# Your objective
Only the lines holding "beam" are wanted. Copy every one from the records below.

# Information supplied
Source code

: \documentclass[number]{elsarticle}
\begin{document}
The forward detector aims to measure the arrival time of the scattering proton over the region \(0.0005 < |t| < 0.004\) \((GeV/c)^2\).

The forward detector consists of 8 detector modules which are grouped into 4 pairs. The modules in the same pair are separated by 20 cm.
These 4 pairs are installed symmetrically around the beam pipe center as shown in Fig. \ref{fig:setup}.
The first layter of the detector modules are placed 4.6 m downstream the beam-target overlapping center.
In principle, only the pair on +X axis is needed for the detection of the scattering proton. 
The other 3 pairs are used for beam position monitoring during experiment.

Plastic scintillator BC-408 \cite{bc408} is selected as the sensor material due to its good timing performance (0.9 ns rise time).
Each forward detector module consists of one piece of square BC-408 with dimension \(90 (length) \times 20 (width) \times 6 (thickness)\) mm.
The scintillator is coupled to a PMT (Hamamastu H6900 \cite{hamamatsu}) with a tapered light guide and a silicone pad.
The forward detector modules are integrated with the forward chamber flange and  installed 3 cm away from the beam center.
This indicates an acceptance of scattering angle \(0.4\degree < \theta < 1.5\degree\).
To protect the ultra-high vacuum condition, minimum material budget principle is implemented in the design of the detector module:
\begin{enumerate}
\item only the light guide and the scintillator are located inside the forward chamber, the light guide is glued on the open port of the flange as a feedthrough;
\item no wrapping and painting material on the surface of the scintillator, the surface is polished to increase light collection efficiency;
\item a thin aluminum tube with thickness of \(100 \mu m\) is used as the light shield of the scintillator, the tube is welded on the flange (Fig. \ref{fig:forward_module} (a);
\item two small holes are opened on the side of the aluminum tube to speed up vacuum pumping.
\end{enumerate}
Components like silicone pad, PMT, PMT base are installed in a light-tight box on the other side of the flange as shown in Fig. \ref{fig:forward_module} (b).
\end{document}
...
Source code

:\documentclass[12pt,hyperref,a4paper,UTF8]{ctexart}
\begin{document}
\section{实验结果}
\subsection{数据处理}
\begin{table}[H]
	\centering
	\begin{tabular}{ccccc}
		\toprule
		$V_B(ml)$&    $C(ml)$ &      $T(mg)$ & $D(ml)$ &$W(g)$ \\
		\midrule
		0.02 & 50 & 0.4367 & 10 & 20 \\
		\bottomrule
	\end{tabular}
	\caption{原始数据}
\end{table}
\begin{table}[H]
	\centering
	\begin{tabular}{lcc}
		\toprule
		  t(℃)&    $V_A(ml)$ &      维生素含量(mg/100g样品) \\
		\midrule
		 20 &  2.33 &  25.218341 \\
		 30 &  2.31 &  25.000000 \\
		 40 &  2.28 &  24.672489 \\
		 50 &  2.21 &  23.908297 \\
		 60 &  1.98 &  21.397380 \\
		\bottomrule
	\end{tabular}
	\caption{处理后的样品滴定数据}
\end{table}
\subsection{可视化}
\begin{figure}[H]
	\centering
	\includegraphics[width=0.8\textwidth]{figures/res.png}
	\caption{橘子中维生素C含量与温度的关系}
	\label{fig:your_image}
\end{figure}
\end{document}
...
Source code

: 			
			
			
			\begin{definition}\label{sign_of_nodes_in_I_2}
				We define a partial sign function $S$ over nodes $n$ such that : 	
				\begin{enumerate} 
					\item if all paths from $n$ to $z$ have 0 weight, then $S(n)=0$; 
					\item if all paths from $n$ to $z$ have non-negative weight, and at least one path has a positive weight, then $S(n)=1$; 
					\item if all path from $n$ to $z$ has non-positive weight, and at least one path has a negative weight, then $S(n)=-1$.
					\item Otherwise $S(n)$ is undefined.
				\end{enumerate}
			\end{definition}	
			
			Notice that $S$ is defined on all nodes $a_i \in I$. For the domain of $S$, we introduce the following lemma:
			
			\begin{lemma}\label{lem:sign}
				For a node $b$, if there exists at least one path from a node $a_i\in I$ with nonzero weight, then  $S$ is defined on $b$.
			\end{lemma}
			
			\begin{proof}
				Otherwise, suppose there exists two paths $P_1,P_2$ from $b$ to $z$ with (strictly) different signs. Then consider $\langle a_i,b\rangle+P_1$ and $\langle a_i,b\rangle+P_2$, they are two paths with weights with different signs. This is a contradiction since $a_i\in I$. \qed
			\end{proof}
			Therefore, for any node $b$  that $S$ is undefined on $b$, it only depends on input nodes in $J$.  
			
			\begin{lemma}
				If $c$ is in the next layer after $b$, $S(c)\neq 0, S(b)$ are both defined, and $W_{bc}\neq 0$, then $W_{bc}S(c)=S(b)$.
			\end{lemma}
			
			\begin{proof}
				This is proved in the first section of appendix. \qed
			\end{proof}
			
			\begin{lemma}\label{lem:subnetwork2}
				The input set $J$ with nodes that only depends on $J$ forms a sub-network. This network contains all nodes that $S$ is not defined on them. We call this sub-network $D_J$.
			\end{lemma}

# Result of the exercise
These 4 pairs are installed symmetrically around the beam pipe center as shown in Fig. \ref{fig:setup}.
The first layter of the detector modules are placed 4.6 m downstream the beam-target overlapping center.
The other 3 pairs are used for beam position monitoring during experiment.
The forward detector modules are integrated with the forward chamber flange and  installed 3 cm away from the beam center.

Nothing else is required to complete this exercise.